━━━━━ INFORMATION GIVEN ━━━━━
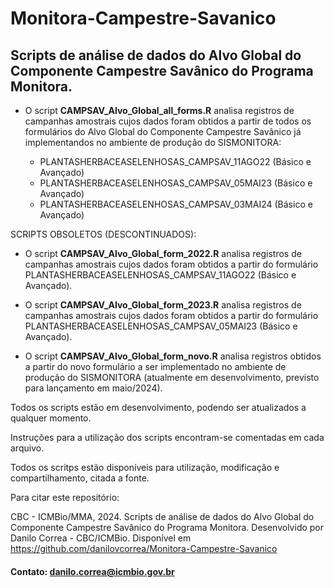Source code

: # Monitora-Campestre-Savanico
## Scripts de análise de dados do Alvo Global do Componente Campestre Savânico do Programa Monitora.

* O script **CAMPSAV_Alvo_Global_all_forms.R** analisa registros de campanhas amostrais cujos dados foram obtidos a partir de todos os formulários do Alvo Global do Componente Campestre Savânico já implementandos no ambiente de produção do SISMONITORA:
  
  * PLANTASHERBACEASELENHOSAS_CAMPSAV_11AGO22 (Básico e Avançado)
  * PLANTASHERBACEASELENHOSAS_CAMPSAV_05MAI23 (Básico e Avançado)
  * PLANTASHERBACEASELENHOSAS_CAMPSAV_03MAI24 (Básico e Avançado)

SCRIPTS OBSOLETOS (DESCONTINUADOS):

- O script **CAMPSAV_Alvo_Global_form_2022.R** analisa registros de campanhas amostrais cujos dados foram obtidos a partir do formulário PLANTASHERBACEASELENHOSAS_CAMPSAV_11AGO22 (Básico e Avançado).

- O script **CAMPSAV_Alvo_Global_form_2023.R** analisa registros de campanhas amostrais cujos dados foram obtidos a partir do formulário PLANTASHERBACEASELENHOSAS_CAMPSAV_05MAI23 (Básico e Avançado).

- O script **CAMPSAV_Alvo_Global_form_novo.R** analisa registros obtidos a partir do novo formulário a ser implementado no ambiente de produção do SISMONITORA (atualmente em desenvolvimento, previsto para lançamento em maio/2024).

Todos os scripts estão em desenvolvimento, podendo ser atualizados a qualquer momento.

Instruções para a utilização dos scripts encontram-se comentadas em cada arquivo.

Todos os scritps estão disponíveis para utilização, modificação e compartilhamento, citada a fonte.

Para citar este repositório:

CBC - ICMBio/MMA, 2024. Scripts de análise de dados do Alvo Global do Componente Campestre Savânico do Programa Monitora. Desenvolvido por Danilo Correa - CBC/ICMBio. Disponível em https://github.com/danilovcorrea/Monitora-Campestre-Savanico

#### Contato: danilo.correa@icmbio.gov.br
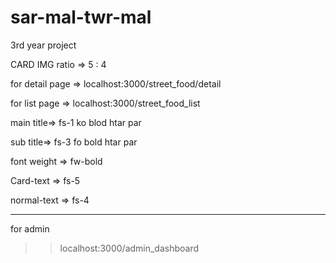 # sar-mal-twr-mal

3rd year project

CARD IMG ratio => 5 : 4

for detail page => localhost:3000/street_food/detail

for list page => localhost:3000/street_food_list

main title=> fs-1 ko blod htar par

sub title=> fs-3 fo bold htar par

font weight => fw-bold

Card-text => fs-5

normal-text => fs-4

---

for admin

> > localhost:3000/admin_dashboard
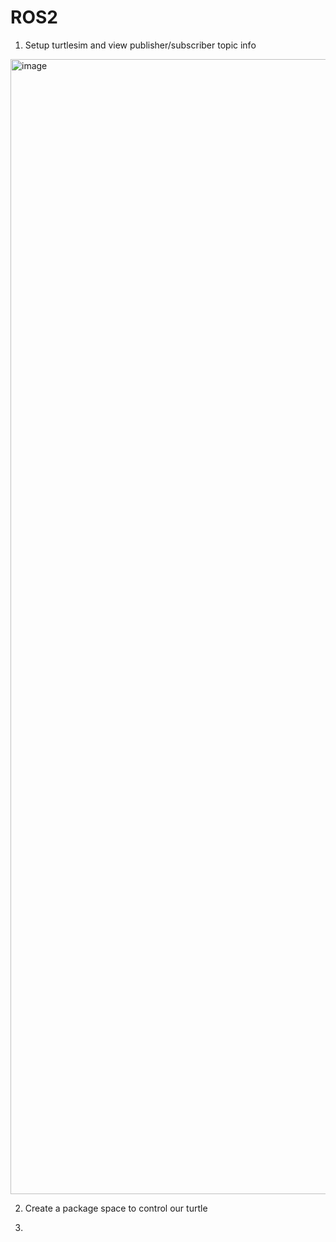 # ROS2

1. Setup turtlesim and  view publisher/subscriber topic info
<img width="3024" height="1816" alt="image" src="https://github.com/user-attachments/assets/9fe874a4-9221-4a8f-83a2-5611d06a8b5e" />

2. Create a package space to control our turtle

3. 
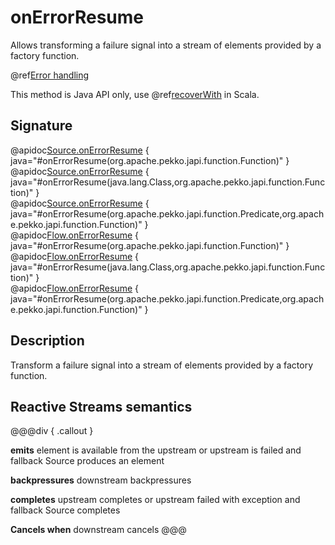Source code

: # onErrorResume

Allows transforming a failure signal into a stream of elements provided by a factory function.

@ref[Error handling](../index.md#error-handling)

This method is Java API only, use @ref[recoverWith](recoverWith.md) in Scala.

## Signature

@apidoc[Source.onErrorResume](Source) { java="#onErrorResume(org.apache.pekko.japi.function.Function)" }<br>
@apidoc[Source.onErrorResume](Source) { java="#onErrorResume(java.lang.Class,org.apache.pekko.japi.function.Function)" }<br>
@apidoc[Source.onErrorResume](Source) { java="#onErrorResume(org.apache.pekko.japi.function.Predicate,org.apache.pekko.japi.function.Function)" }<br>
@apidoc[Flow.onErrorResume](Flow) { java="#onErrorResume(org.apache.pekko.japi.function.Function)" }<br>
@apidoc[Flow.onErrorResume](Flow) { java="#onErrorResume(java.lang.Class,org.apache.pekko.japi.function.Function)" }<br>
@apidoc[Flow.onErrorResume](Flow) { java="#onErrorResume(org.apache.pekko.japi.function.Predicate,org.apache.pekko.japi.function.Function)" }


## Description

Transform a failure signal into a stream of elements provided by a factory function.

## Reactive Streams semantics

@@@div { .callout }

**emits** element is available from the upstream or upstream is failed and fallback Source produces an element

**backpressures** downstream backpressures

**completes** upstream completes or upstream failed with exception and fallback Source completes

**Cancels when** downstream cancels
@@@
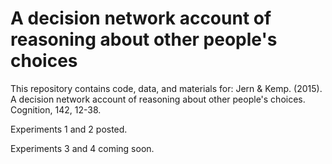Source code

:A decision network account of reasoning about other people's choices
====================================================================

This repository contains code, data, and materials for:
Jern & Kemp. (2015). A decision network account of reasoning about other people's choices. Cognition, 142, 12-38.

Experiments 1 and 2 posted.

Experiments 3 and 4 coming soon.
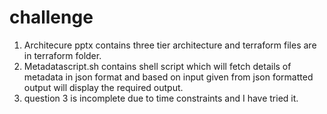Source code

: # challenge
1. Architecure pptx contains three tier architecture and terraform files are in terraform folder.
2. Metadatascript.sh contains shell script which will fetch details of metadata in json format and based on input given from json formatted output will display the required
output.
3. question 3 is incomplete due to time constraints and I have tried it.




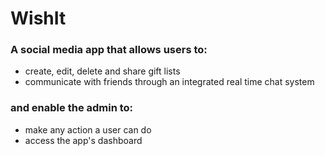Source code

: # WishIt 
### A social media app that allows users to:
- create, edit, delete and share gift lists 
- communicate with friends through an integrated real time chat system
### and enable the admin to:
- make any action a user can do
- access the app's dashboard
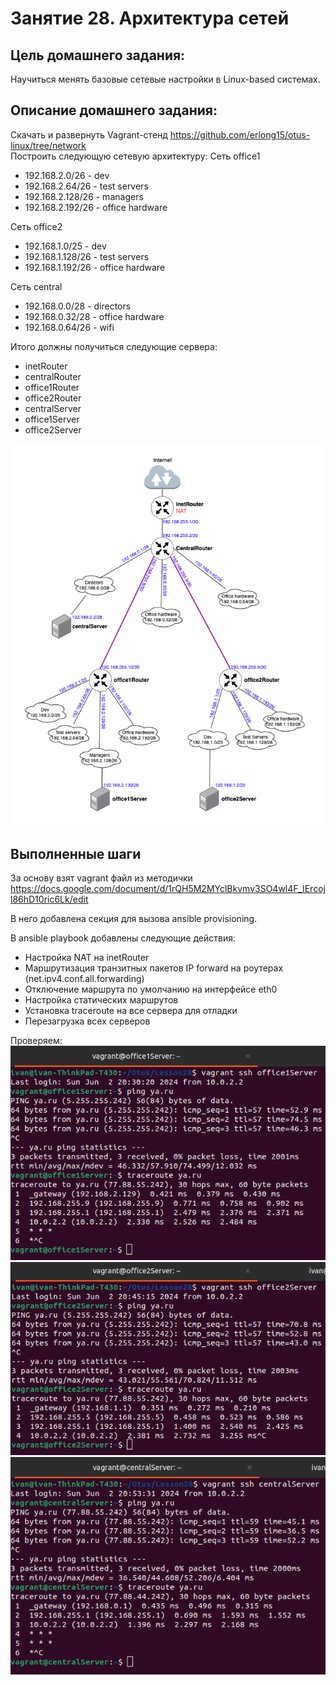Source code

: # Занятие 28. Архитектура сетей

## Цель домашнего задания:
Научиться менять базовые сетевые настройки в Linux-based системах.

## Описание домашнего задания:
Скачать и развернуть Vagrant-стенд https://github.com/erlong15/otus-linux/tree/network  
Построить следующую сетевую архитектуру:
Сеть office1  
- 192.168.2.0/26      - dev
- 192.168.2.64/26     - test servers
- 192.168.2.128/26    - managers
- 192.168.2.192/26    - office hardware

Сеть office2  
- 192.168.1.0/25      - dev
- 192.168.1.128/26    - test servers
- 192.168.1.192/26    - office hardware

Сеть central  
- 192.168.0.0/28     - directors
- 192.168.0.32/28    - office hardware
- 192.168.0.64/26    - wifi

Итого должны получиться следующие сервера:  
- inetRouter
- centralRouter
- office1Router
- office2Router
- centralServer
- office1Server
- office2Server

![image info](./network.png)

## Выполненные шаги

За основу взят vagrant файл из методички  
https://docs.google.com/document/d/1rQH5M2MYclBkvmv3SO4wl4F_IErcojl86hD10ric6Lk/edit

В него добавлена секция для вызова ansible provisioning.  

В ansible playbook добавлены следующие действия:  
- Настройка NAT на inetRouter
- Маршрутизация транзитных пакетов IP forward на роутерах (net.ipv4.conf.all.forwarding)
- Отключение маршрута по умолчанию на интерфейсе eth0
- Настройка статических маршрутов
- Установка traceroute на все сервера для отладки
- Перезагрузка всех серверов

Проверяем:  
![image info](./office1Server.png)  
![image info](./office2Server.png)  
![image info](./centralServer.png)

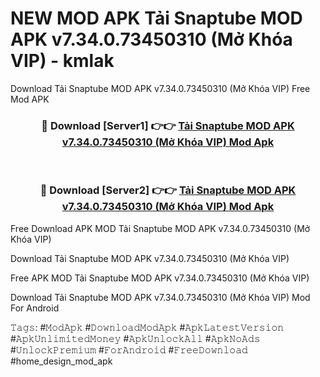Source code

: # NEW MOD APK Tải Snaptube MOD APK v7.34.0.73450310 (Mở Khóa VIP) - kmlak
Download Tải Snaptube MOD APK v7.34.0.73450310 (Mở Khóa VIP) Free Mod APK

<div align="center">
<h3>🔴 Download [Server1] 👉👉 <a href="https://apk-comot.site?title=Tải_Snaptube_MOD_APK_v7.34.0.73450310_(Mở_Khóa_VIP)">Tải Snaptube MOD APK v7.34.0.73450310 (Mở Khóa VIP) Mod Apk</a></h3><br>

<h3>🔴 Download [Server2] 👉👉 <a href="https://apk-comot.site?title=Tải_Snaptube_MOD_APK_v7.34.0.73450310_(Mở_Khóa_VIP)">Tải Snaptube MOD APK v7.34.0.73450310 (Mở Khóa VIP) Mod Apk</a></h3>
</div>


Free Download APK MOD Tải Snaptube MOD APK v7.34.0.73450310 (Mở Khóa VIP)

Download Tải Snaptube MOD APK v7.34.0.73450310 (Mở Khóa VIP) 

Free APK MOD Tải Snaptube MOD APK v7.34.0.73450310 (Mở Khóa VIP) 

Download Tải Snaptube MOD APK v7.34.0.73450310 (Mở Khóa VIP) Mod For Android

𝚃𝚊𝚐𝚜: #𝙼𝚘𝚍𝙰𝚙𝚔 #𝙳𝚘𝚠𝚗𝚕𝚘𝚊𝚍𝙼𝚘𝚍𝙰𝚙𝚔 #𝙰𝚙𝚔𝙻𝚊𝚝𝚎𝚜𝚝𝚅𝚎𝚛𝚜𝚒𝚘𝚗 #𝙰𝚙𝚔𝚄𝚗𝚕𝚒𝚖𝚒𝚝𝚎𝚍𝙼𝚘𝚗𝚎𝚢 #𝙰𝚙𝚔𝚄𝚗𝚕𝚘𝚌𝚔𝙰𝚕𝚕 #𝙰𝚙𝚔𝙽𝚘𝙰𝚍𝚜 #𝚄𝚗𝚕𝚘𝚌𝚔𝙿𝚛𝚎𝚖𝚒𝚞𝚖 #𝙵𝚘𝚛𝙰𝚗𝚍𝚛𝚘𝚒𝚍 #𝙵𝚛𝚎𝚎𝙳𝚘𝚠𝚗𝚕𝚘𝚊𝚍 #home_design_mod_apk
━━━━━
**PROBLEM TO SOLVE:** Please reproduce the listing exactly from its opening line through the line that contains "- O script **CAMPSAV_Alvo_Global_form_2022.R**", both included, with all pictures omitted.

**PROBLEM SOLUTION:**
Source code

: # Monitora-Campestre-Savanico
## Scripts de análise de dados do Alvo Global do Componente Campestre Savânico do Programa Monitora.

* O script **CAMPSAV_Alvo_Global_all_forms.R** analisa registros de campanhas amostrais cujos dados foram obtidos a partir de todos os formulários do Alvo Global do Componente Campestre Savânico já implementandos no ambiente de produção do SISMONITORA:
  
  * PLANTASHERBACEASELENHOSAS_CAMPSAV_11AGO22 (Básico e Avançado)
  * PLANTASHERBACEASELENHOSAS_CAMPSAV_05MAI23 (Básico e Avançado)
  * PLANTASHERBACEASELENHOSAS_CAMPSAV_03MAI24 (Básico e Avançado)

SCRIPTS OBSOLETOS (DESCONTINUADOS):

- O script **CAMPSAV_Alvo_Global_form_2022.R** analisa registros de campanhas amostrais cujos dados foram obtidos a partir do formulário PLANTASHERBACEASELENHOSAS_CAMPSAV_11AGO22 (Básico e Avançado).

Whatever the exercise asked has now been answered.